Collected data:

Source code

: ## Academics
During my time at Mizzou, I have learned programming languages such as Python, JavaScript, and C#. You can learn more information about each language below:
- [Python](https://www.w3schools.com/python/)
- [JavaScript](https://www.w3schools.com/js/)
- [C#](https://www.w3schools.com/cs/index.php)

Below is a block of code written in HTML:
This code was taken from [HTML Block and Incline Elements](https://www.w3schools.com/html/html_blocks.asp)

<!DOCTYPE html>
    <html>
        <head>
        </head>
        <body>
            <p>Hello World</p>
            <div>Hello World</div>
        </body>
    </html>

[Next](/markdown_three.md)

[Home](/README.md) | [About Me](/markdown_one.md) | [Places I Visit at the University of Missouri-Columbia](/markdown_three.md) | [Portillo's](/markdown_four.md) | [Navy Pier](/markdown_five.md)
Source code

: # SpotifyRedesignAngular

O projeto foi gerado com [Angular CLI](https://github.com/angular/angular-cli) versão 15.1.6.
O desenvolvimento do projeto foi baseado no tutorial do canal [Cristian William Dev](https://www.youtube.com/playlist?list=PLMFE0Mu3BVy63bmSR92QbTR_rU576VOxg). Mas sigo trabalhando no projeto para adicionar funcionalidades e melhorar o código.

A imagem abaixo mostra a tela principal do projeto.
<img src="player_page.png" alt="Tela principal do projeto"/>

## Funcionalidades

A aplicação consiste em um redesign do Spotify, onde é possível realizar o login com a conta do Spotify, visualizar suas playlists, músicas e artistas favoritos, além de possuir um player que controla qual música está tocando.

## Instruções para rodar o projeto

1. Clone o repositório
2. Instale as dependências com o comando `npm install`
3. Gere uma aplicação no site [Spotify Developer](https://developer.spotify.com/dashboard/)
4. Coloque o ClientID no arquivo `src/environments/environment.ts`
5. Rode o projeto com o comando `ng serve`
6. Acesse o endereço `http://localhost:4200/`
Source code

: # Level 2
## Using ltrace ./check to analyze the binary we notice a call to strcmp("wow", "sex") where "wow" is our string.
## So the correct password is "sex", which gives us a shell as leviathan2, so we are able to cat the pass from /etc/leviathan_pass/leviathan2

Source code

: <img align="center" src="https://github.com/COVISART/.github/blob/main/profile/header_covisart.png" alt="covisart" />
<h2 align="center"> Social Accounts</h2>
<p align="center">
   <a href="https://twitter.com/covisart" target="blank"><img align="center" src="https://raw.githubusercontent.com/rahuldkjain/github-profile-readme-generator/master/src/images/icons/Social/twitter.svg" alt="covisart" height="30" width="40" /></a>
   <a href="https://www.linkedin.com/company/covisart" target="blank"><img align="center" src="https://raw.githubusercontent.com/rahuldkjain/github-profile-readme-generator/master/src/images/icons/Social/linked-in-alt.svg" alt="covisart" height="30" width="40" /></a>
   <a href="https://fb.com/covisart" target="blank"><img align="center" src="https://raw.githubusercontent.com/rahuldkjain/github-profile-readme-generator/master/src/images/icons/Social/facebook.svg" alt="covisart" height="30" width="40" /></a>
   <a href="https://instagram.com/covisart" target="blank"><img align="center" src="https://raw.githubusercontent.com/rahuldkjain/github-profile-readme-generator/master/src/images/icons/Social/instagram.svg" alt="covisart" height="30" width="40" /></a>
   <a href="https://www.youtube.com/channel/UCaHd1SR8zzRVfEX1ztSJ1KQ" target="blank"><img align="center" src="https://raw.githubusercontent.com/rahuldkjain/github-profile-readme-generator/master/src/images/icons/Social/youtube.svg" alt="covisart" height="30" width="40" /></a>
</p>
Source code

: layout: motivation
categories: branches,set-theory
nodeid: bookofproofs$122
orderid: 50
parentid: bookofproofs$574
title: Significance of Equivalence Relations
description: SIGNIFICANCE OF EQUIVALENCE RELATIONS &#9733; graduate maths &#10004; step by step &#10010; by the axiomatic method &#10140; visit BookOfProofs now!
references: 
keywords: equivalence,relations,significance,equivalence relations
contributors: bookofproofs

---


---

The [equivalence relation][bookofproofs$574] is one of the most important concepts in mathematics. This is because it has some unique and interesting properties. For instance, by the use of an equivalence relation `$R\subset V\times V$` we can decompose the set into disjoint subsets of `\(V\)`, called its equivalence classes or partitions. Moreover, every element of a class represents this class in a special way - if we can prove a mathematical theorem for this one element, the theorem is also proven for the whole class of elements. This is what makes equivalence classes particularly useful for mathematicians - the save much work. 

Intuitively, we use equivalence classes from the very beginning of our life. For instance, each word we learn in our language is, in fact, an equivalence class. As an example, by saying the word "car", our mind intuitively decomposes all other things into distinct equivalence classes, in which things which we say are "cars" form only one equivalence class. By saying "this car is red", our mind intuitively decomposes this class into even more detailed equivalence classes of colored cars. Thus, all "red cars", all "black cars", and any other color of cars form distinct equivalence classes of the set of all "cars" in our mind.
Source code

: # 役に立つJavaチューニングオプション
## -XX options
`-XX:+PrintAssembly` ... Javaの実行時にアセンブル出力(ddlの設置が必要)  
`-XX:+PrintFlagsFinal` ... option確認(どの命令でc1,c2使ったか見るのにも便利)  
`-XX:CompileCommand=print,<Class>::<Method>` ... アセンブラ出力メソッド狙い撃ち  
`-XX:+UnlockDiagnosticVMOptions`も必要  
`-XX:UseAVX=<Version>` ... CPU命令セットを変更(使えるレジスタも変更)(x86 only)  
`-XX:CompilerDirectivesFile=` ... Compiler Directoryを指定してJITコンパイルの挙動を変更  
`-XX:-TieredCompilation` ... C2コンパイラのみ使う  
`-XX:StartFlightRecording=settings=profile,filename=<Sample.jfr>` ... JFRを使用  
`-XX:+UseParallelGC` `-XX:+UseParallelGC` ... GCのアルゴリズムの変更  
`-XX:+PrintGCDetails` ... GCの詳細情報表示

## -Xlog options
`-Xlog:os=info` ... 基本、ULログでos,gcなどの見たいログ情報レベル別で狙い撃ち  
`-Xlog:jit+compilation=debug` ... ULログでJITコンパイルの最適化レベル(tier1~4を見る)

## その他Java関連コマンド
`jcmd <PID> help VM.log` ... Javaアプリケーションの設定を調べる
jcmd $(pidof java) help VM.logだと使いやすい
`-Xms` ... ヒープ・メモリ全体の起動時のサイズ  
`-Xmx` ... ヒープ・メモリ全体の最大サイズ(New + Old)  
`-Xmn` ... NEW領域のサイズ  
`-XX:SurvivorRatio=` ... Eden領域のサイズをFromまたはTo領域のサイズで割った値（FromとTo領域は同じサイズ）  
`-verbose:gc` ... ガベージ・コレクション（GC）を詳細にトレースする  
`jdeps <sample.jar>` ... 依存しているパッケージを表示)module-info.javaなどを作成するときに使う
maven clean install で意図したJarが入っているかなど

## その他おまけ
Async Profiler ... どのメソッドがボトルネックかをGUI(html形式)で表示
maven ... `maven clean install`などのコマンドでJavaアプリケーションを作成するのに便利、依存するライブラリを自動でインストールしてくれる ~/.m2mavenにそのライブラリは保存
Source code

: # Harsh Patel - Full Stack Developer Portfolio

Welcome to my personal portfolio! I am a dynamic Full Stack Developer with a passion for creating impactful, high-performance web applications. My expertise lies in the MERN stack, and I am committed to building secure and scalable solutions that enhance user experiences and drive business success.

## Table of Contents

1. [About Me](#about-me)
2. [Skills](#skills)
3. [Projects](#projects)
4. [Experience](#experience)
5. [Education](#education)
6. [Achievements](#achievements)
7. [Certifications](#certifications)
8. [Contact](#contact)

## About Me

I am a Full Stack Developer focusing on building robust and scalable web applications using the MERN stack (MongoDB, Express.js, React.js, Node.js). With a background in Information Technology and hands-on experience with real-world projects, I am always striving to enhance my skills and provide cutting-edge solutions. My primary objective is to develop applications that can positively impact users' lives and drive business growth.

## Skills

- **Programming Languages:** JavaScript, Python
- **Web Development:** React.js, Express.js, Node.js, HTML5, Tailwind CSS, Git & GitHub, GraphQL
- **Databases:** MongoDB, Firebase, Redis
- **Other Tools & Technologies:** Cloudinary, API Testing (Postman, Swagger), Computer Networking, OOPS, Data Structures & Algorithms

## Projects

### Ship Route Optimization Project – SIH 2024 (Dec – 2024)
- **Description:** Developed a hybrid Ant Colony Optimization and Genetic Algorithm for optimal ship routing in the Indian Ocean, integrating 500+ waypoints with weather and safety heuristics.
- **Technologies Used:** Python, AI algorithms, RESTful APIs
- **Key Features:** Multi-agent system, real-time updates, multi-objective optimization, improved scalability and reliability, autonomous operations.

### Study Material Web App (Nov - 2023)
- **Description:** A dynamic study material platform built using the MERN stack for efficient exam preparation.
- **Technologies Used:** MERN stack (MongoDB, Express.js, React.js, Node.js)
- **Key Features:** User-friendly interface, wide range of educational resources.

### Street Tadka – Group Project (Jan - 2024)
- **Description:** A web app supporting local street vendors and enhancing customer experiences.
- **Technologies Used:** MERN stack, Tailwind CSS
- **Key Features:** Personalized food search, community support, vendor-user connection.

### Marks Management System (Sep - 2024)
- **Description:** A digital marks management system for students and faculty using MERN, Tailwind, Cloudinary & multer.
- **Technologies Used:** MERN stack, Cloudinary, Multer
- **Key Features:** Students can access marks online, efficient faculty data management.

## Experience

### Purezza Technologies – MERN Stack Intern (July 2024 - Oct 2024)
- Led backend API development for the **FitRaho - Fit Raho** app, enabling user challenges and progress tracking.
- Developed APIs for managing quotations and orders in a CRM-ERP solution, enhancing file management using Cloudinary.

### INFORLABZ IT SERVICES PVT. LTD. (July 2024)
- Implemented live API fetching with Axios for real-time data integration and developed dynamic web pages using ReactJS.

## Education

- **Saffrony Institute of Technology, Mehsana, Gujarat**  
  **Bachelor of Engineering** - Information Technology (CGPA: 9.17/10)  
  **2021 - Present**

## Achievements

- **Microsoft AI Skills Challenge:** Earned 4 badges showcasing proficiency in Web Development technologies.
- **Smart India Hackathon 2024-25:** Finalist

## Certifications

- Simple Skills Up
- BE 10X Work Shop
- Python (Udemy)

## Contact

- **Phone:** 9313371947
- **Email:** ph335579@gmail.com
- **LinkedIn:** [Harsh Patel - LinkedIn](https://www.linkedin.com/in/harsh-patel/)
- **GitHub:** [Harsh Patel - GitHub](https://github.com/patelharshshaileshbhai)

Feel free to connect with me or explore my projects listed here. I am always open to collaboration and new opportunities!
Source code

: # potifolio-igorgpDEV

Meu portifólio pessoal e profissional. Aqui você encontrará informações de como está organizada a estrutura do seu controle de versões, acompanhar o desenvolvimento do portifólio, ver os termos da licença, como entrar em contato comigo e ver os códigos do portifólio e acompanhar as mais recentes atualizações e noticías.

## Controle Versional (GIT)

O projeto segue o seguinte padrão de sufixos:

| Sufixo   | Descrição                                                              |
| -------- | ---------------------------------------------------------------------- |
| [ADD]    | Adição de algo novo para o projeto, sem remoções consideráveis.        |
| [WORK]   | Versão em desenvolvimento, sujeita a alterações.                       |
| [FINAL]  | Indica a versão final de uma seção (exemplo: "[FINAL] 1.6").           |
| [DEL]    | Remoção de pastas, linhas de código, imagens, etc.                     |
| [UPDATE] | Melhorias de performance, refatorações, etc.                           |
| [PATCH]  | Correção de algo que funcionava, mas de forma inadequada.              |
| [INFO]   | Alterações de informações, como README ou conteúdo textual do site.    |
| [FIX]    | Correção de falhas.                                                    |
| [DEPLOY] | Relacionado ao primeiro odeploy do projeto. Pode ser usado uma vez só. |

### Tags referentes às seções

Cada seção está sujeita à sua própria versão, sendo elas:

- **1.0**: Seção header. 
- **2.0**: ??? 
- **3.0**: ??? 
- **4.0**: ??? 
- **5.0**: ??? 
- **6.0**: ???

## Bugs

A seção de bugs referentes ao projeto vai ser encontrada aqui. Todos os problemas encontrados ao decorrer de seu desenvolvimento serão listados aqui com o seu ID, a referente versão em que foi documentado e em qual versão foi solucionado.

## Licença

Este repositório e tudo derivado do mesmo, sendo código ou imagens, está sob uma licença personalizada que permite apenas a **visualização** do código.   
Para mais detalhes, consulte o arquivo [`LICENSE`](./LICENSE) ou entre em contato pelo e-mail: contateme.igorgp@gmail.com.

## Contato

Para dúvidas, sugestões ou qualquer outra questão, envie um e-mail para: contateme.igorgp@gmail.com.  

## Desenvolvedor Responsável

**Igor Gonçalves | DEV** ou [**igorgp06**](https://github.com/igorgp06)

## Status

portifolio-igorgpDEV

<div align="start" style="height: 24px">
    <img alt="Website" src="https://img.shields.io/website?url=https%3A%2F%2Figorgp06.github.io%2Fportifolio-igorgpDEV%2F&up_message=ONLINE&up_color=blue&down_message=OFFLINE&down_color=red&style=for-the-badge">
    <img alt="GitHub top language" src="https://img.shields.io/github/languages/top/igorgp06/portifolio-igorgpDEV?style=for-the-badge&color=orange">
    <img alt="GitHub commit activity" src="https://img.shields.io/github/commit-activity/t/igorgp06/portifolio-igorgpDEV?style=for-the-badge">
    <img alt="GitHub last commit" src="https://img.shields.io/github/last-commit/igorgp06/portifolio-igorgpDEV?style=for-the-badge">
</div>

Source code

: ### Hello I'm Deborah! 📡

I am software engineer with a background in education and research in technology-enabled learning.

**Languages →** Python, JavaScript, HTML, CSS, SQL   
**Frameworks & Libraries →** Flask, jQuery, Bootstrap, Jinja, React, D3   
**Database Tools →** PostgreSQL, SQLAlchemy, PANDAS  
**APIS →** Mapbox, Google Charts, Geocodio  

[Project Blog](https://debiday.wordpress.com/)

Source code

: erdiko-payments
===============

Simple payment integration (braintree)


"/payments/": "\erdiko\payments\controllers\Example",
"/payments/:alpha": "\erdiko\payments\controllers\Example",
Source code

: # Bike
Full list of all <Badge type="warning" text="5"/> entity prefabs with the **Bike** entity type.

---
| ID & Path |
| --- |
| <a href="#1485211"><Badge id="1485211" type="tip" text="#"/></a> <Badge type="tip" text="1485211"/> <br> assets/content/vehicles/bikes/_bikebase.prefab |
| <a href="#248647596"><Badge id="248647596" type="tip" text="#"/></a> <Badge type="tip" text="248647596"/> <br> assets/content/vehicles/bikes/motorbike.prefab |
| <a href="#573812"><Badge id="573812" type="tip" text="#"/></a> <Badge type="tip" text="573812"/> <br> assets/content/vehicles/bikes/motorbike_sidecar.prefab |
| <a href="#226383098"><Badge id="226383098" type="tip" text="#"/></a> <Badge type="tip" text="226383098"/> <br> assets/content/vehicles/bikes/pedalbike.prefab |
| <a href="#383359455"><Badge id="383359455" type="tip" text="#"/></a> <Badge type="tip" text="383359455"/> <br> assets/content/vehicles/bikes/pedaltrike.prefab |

**Exercise brief**
All that is wanted is an exact copy of the lines above from the one with "1. [About Me](#about-me)" through the one with "- **Web Development:**", with both ends included.

**Answer for the task**
1. [About Me](#about-me)
2. [Skills](#skills)
3. [Projects](#projects)
4. [Experience](#experience)
5. [Education](#education)
6. [Achievements](#achievements)
7. [Certifications](#certifications)
8. [Contact](#contact)

## About Me

I am a Full Stack Developer focusing on building robust and scalable web applications using the MERN stack (MongoDB, Express.js, React.js, Node.js). With a background in Information Technology and hands-on experience with real-world projects, I am always striving to enhance my skills and provide cutting-edge solutions. My primary objective is to develop applications that can positively impact users' lives and drive business growth.

## Skills

- **Programming Languages:** JavaScript, Python
- **Web Development:** React.js, Express.js, Node.js, HTML5, Tailwind CSS, Git & GitHub, GraphQL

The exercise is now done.